Black fans of TV were likely still rejoicing Monday morning following the 69th Emmy Awards, which featured a couple of African-American nominees making history Sunday night. But even more probable were the chances that those same fans had a Tom Cruise “Oprah couch” moment when they heard Issa Rae confidently tell a pre-show interviewer that she wanted “everybody Black” nominated for an Emmy to win.
Even though Rae and her hit HBO comedy “Insecure” were snubbed from any of the relevant nominations, her comment ignited a Twitter firestorm with many users branding the show’s star, writer and producer as a racist.
Of course, there was one problem with that argument: Black people can’t be racist.

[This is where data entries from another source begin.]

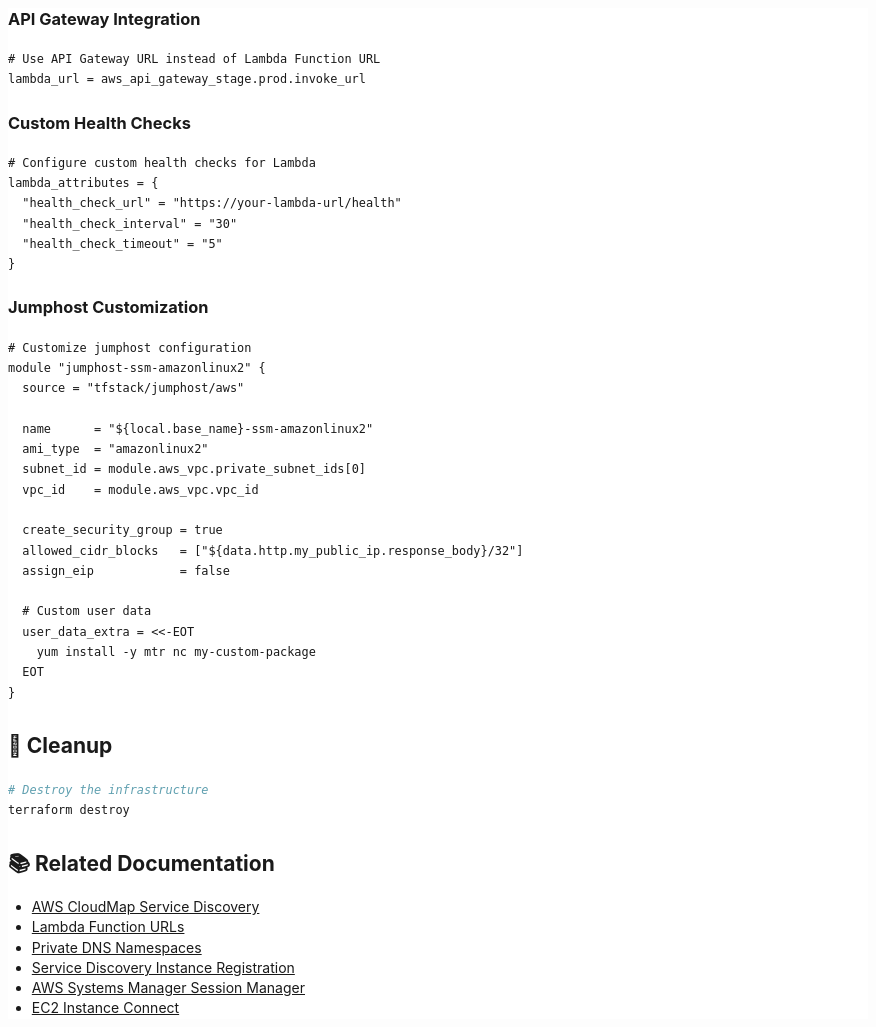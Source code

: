 ### **API Gateway Integration**

```hcl
# Use API Gateway URL instead of Lambda Function URL
lambda_url = aws_api_gateway_stage.prod.invoke_url
```

### **Custom Health Checks**

```hcl
# Configure custom health checks for Lambda
lambda_attributes = {
  "health_check_url" = "https://your-lambda-url/health"
  "health_check_interval" = "30"
  "health_check_timeout" = "5"
}
```

### **Jumphost Customization**

```hcl
# Customize jumphost configuration
module "jumphost-ssm-amazonlinux2" {
  source = "tfstack/jumphost/aws"

  name      = "${local.base_name}-ssm-amazonlinux2"
  ami_type  = "amazonlinux2"
  subnet_id = module.aws_vpc.private_subnet_ids[0]
  vpc_id    = module.aws_vpc.vpc_id

  create_security_group = true
  allowed_cidr_blocks   = ["${data.http.my_public_ip.response_body}/32"]
  assign_eip            = false

  # Custom user data
  user_data_extra = <<-EOT
    yum install -y mtr nc my-custom-package
  EOT
}
```

## 🧹 **Cleanup**

```bash
# Destroy the infrastructure
terraform destroy
```

## 📚 **Related Documentation**

- [AWS CloudMap Service Discovery](https://docs.aws.amazon.com/cloud-map/)
- [Lambda Function URLs](https://docs.aws.amazon.com/lambda/latest/dg/urls-configuration.html)
- [Private DNS Namespaces](https://docs.aws.amazon.com/cloud-map/latest/dg/private-dns-namespaces.html)
- [Service Discovery Instance Registration](https://docs.aws.amazon.com/cloud-map/latest/dg/registering-instances.html)
- [AWS Systems Manager Session Manager](https://docs.aws.amazon.com/systems-manager/latest/userguide/session-manager.html)
- [EC2 Instance Connect](https://docs.aws.amazon.com/AWSEC2/latest/UserGuide/ec2-instance-connect.html)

So-called reverse racism may as well be fake news, as we all saw last week when Jemele Hill accurately attributed America’s 45th presidency to “white supremacy.” Even if Hill was trying to be racist, her words were soon validated by none other than the White House, which called for her — a civilian who exercised her First Amendment rights to free speech — to be fired. It was later reported that ESPN did try [unsuccessfully] to remove her from her SportsCenter show. That, folks, is the epitome of racism.

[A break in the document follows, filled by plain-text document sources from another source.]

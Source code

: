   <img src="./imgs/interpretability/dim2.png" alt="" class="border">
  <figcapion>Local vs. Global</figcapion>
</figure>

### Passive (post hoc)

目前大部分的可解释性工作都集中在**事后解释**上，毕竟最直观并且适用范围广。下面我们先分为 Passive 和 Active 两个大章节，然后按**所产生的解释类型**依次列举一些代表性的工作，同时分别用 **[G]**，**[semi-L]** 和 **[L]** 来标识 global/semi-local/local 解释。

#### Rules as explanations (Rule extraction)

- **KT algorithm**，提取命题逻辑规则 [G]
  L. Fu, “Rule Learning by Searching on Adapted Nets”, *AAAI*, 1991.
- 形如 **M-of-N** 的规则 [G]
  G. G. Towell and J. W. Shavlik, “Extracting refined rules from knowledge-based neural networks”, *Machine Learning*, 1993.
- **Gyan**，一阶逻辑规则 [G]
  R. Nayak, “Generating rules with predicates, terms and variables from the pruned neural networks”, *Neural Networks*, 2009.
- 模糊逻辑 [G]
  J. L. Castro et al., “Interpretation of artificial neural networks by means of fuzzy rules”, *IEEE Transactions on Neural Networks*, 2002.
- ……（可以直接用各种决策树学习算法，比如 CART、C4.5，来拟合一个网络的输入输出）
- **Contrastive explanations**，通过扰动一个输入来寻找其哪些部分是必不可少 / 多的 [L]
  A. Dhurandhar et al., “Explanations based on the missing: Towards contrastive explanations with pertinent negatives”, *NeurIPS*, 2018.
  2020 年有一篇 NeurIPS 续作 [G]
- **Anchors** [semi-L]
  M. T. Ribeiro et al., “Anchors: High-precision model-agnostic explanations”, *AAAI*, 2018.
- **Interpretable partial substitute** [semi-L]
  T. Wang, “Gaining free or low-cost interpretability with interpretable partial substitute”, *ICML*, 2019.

Still don’t get it? Let’s put it another way:
Prejudice and bias are oftentimes conveniently confused with racism. Rae’s was certainly biased, though – she simply expressed hopeful favoritism that Black nominees be rewarded for their work on-screen, something that has historically evaded people of color on any acting level.

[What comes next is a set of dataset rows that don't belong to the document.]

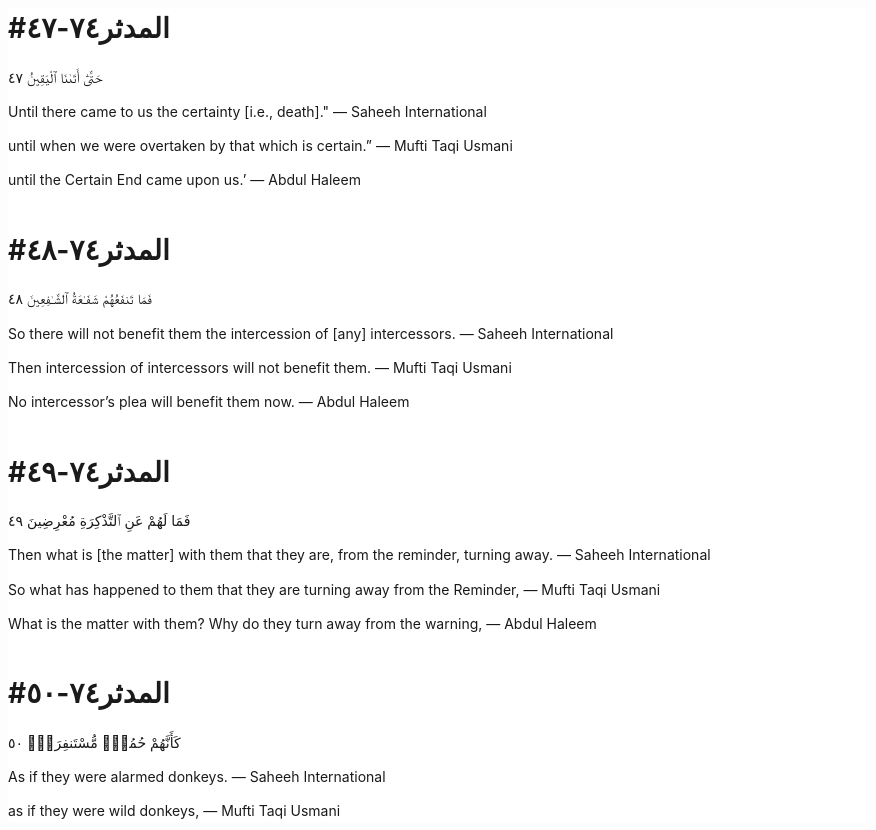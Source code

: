 # #المدثر٧٤-٤٧


حَتَّىٰٓ أَتَىٰنَا ٱلْيَقِينُ ٤٧


Until there came to us the certainty [i.e., death]."
— Saheeh International

until when we were overtaken by that which is certain.”
— Mufti Taqi Usmani

until the Certain End came upon us.’
— Abdul Haleem


# #المدثر٧٤-٤٨


فَمَا تَنفَعُهُمْ شَفَـٰعَةُ ٱلشَّـٰفِعِينَ ٤٨

So there will not benefit them the intercession of [any] intercessors.
— Saheeh International

Then intercession of intercessors will not benefit them.
— Mufti Taqi Usmani

No intercessor’s plea will benefit them now.
— Abdul Haleem


# #المدثر٧٤-٤٩


فَمَا لَهُمْ عَنِ ٱلتَّذْكِرَةِ مُعْرِضِينَ ٤٩


Then what is [the matter] with them that they are, from the reminder, turning away.
— Saheeh International

So what has happened to them that they are turning away from the Reminder,
— Mufti Taqi Usmani

What is the matter with them? Why do they turn away from the warning,
— Abdul Haleem


# #المدثر٧٤-٥٠


كَأَنَّهُمْ حُمُرٌۭ مُّسْتَنفِرَةٌۭ ٥٠

As if they were alarmed donkeys.
— Saheeh International

as if they were wild donkeys,
— Mufti Taqi Usmani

But to suggest the comment was prejudiced – “an irrational attitude of hostility directed against an individual, a group, a race, or their supposed characteristics – is a stretch. Even worse, to reduce racism to nothing but favoritism is just plain ignorant.
Ironically, it’s also racist.
To paraphrase Merriam Webster, racism is defined as the belief that “racial differences produce an inherent superiority of a particular race.”
Clearly that’s not at all what Rae was trying to accomplish with her quip Sunday night.